If you would want to convince the board - to take your analogy - and avoid as much fuss as possible, so you get from them what you want from

them, which strategy would you chose?
I hope you'll forgive me this disgraceful analogy, but that is more or less the choice.


As for the Frank's speech, although it clearly illustrates the spirit within Poland, and the readiness to lauch a genocide in Poland, it has to be demonstrated that this speech was known by the State Secretaries. If this speech was known, the one needs to be certain that the speech had a global european scope. As far as i know, i fail to see a clear link between this speech and the Wannsee meeting, except in the case of Buhler sharing its content with the attendees, which is far from being evident.

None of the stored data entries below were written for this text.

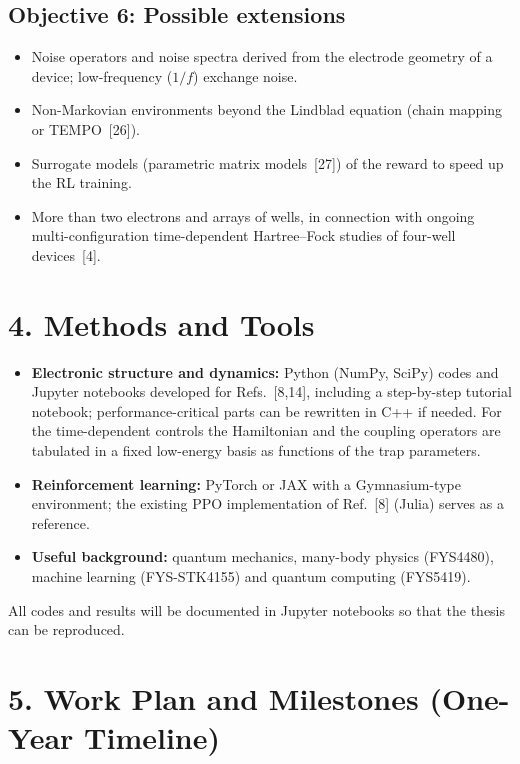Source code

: \documentclass[12pt,a4paper]{article}
\begin{document}
\subsection*{Objective 6: Possible extensions}
\begin{itemize}
  \item Noise operators and noise spectra derived from the electrode
  geometry of a device; low-frequency ($1/f$) exchange noise.
  \item Non-Markovian environments beyond the Lindblad equation
  (chain mapping or TEMPO~[26]).
  \item Surrogate models (parametric matrix models~[27]) of the reward to
  speed up the RL training.
  \item More than two electrons and arrays of wells, in connection
  with ongoing multi-configuration time-dependent Hartree--Fock
  studies of four-well devices~[4].
\end{itemize}

\section*{4. Methods and Tools}

\begin{itemize}
  \item \textbf{Electronic structure and dynamics:} Python (NumPy,
  SciPy) codes and Jupyter notebooks developed for Refs.~[8,14],
  including a step-by-step tutorial notebook; performance-critical
  parts can be rewritten in C++ if needed.  For the time-dependent
  controls the Hamiltonian and the coupling operators are tabulated in
  a fixed low-energy basis as functions of the trap parameters.
  \item \textbf{Reinforcement learning:} PyTorch or JAX with a
  Gymnasium-type environment; the existing PPO implementation of
  Ref.~[8] (Julia) serves as a reference.
  \item \textbf{Useful background:} quantum mechanics, many-body
  physics (FYS4480), machine learning (FYS-STK4155) and quantum
  computing (FYS5419).
\end{itemize}
All codes and results will be documented in Jupyter notebooks so that
the thesis can be reproduced.

\section*{5. Work Plan and Milestones (One-Year Timeline)}
\end{document}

And sorry to say - and i am about to answer Nick Terry following post - it is still quite obvious, at least to me, that both Stuckart arguments, even if based on old stuff, even if written by Losener, unless interpreted completely out of context, and disregard as nonsensical, as well as Goebbels own reaction and more distant interpretation of the Minutes, still pose a problem and indeed can be considered as some disturbing "anomalies". While the other interpretation, based on a hypothetical more careful presentation of the FS at Wannsee - again that does not mean that he was being honest toward the attendees - erazes those anomalies from the map.


I hope i have clarified a some of the confusion stuff you mentioned.